• What you have to do
Copy out each line of the material that includes the word "within".

• Materials provided
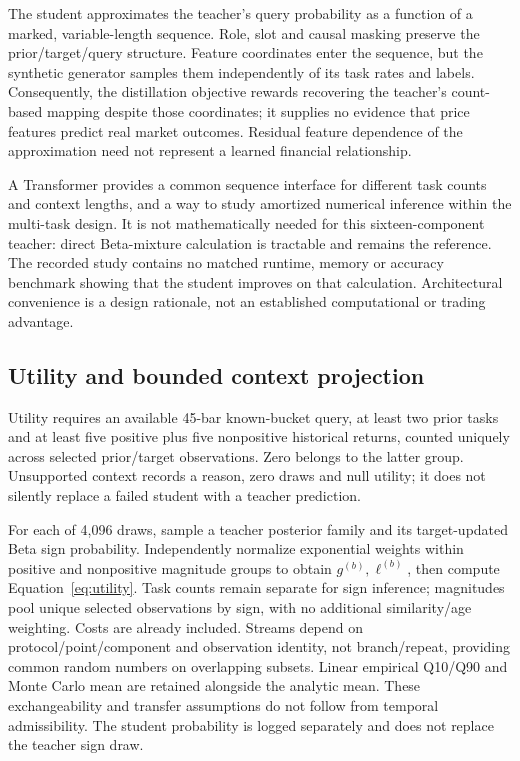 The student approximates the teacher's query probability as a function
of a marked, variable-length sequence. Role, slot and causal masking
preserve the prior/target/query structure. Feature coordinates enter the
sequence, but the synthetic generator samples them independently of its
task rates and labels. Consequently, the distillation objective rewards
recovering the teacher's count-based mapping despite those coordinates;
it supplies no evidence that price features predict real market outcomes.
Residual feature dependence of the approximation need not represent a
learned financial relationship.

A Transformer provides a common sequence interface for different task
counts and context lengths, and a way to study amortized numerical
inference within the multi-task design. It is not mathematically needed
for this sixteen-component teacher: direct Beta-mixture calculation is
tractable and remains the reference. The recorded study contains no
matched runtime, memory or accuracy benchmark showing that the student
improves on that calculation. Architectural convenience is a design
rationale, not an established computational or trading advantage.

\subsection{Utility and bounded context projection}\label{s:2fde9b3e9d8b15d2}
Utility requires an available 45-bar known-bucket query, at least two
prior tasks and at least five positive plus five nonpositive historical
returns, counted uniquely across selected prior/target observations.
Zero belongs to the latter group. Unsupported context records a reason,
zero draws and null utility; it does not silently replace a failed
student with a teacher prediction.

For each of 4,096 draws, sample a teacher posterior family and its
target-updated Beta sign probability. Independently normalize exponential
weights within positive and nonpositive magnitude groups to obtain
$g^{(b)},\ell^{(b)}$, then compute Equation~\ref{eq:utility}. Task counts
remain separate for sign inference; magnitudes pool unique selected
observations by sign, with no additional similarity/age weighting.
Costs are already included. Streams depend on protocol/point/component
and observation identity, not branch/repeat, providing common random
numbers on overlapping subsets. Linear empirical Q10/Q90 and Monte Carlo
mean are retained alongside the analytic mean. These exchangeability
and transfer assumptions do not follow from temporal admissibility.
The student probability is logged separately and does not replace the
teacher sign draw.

==

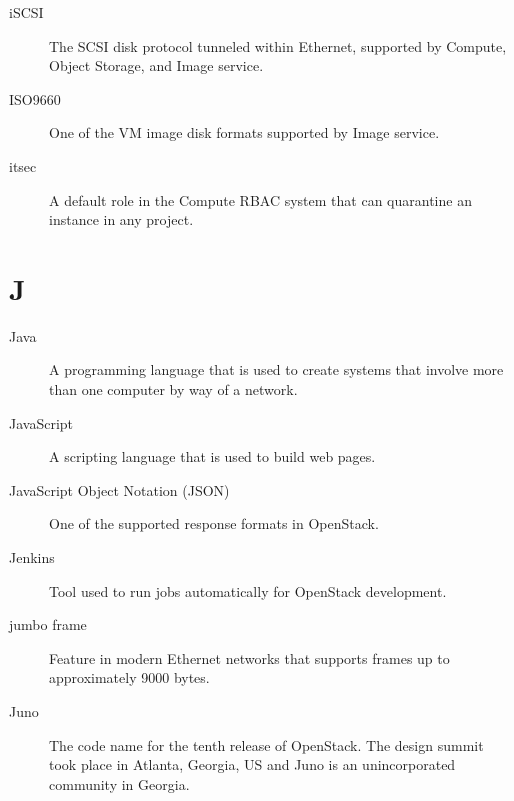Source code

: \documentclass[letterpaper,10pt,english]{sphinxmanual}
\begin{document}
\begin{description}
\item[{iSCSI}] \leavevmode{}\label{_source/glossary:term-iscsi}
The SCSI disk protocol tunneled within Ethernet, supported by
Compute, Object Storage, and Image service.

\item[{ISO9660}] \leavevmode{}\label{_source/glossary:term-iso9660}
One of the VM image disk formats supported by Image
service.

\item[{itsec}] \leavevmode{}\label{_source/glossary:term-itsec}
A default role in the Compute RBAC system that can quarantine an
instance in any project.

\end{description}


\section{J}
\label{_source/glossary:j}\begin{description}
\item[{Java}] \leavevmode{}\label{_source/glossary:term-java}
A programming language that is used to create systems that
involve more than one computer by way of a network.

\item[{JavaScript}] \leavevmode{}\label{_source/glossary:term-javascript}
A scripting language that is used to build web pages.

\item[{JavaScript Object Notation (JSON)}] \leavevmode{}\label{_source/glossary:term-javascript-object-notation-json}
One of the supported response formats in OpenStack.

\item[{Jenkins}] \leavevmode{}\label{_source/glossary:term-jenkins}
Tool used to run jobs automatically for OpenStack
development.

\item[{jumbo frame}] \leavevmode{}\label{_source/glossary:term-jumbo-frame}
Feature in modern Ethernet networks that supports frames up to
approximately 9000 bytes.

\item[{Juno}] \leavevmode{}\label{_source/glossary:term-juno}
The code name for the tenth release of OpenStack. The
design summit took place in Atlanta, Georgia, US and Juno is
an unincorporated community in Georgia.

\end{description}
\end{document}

---

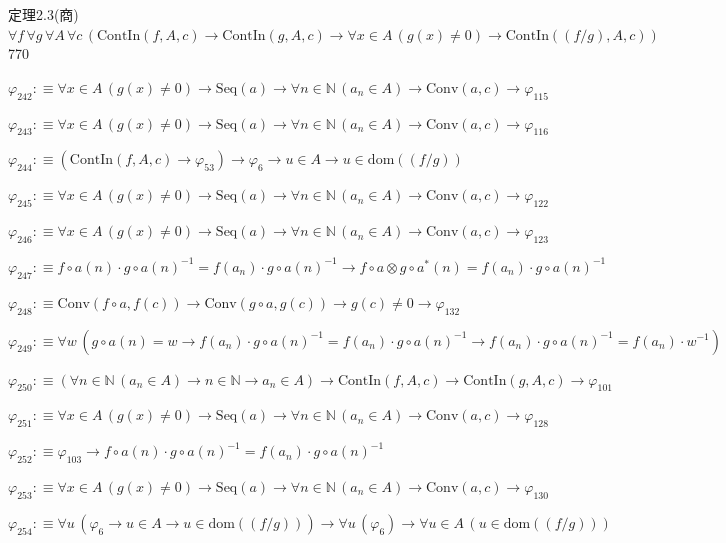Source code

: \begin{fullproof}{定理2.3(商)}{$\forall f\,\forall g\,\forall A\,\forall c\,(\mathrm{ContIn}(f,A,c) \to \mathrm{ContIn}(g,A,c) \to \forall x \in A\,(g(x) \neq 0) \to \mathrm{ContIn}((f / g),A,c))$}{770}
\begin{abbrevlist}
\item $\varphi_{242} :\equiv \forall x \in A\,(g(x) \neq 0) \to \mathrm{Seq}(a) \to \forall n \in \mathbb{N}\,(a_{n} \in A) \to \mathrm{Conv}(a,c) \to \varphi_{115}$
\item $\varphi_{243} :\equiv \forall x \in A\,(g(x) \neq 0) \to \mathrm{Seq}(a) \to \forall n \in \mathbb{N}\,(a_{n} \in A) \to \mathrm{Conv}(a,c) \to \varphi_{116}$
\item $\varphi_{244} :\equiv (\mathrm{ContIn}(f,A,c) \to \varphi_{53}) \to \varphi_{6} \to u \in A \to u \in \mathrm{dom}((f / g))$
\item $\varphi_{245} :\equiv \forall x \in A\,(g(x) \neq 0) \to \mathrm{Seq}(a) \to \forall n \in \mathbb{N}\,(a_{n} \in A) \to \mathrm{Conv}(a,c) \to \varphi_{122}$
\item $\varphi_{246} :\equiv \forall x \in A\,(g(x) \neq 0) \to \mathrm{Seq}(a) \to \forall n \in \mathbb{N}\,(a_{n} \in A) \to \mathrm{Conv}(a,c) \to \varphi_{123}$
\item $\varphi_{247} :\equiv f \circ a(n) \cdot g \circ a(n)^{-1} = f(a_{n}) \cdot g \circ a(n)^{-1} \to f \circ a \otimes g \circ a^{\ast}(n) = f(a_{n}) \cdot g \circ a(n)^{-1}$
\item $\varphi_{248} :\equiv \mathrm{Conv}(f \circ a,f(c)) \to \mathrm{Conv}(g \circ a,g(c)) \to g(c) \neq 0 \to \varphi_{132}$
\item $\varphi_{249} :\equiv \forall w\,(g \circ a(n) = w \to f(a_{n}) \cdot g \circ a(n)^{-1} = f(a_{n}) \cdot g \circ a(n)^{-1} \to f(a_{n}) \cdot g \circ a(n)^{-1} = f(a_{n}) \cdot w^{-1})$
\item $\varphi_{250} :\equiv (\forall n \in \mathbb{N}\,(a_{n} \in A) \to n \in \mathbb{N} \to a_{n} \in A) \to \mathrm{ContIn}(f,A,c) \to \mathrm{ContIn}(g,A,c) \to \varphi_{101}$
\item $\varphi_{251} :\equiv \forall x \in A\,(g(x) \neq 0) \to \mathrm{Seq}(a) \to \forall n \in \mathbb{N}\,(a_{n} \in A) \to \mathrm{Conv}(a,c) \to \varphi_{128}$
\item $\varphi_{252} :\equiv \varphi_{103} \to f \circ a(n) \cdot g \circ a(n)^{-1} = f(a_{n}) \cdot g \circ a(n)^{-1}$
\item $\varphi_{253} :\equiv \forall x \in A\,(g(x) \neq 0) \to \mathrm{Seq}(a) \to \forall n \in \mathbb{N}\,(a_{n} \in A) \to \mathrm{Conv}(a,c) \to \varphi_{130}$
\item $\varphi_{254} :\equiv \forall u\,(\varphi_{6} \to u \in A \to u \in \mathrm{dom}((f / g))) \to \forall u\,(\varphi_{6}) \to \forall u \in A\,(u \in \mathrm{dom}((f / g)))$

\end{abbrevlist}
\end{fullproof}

• Result
inference within the multi-task design. It is not mathematically needed
weights within positive and nonpositive magnitude groups to obtain
The SCSI disk protocol tunneled within Ethernet, supported by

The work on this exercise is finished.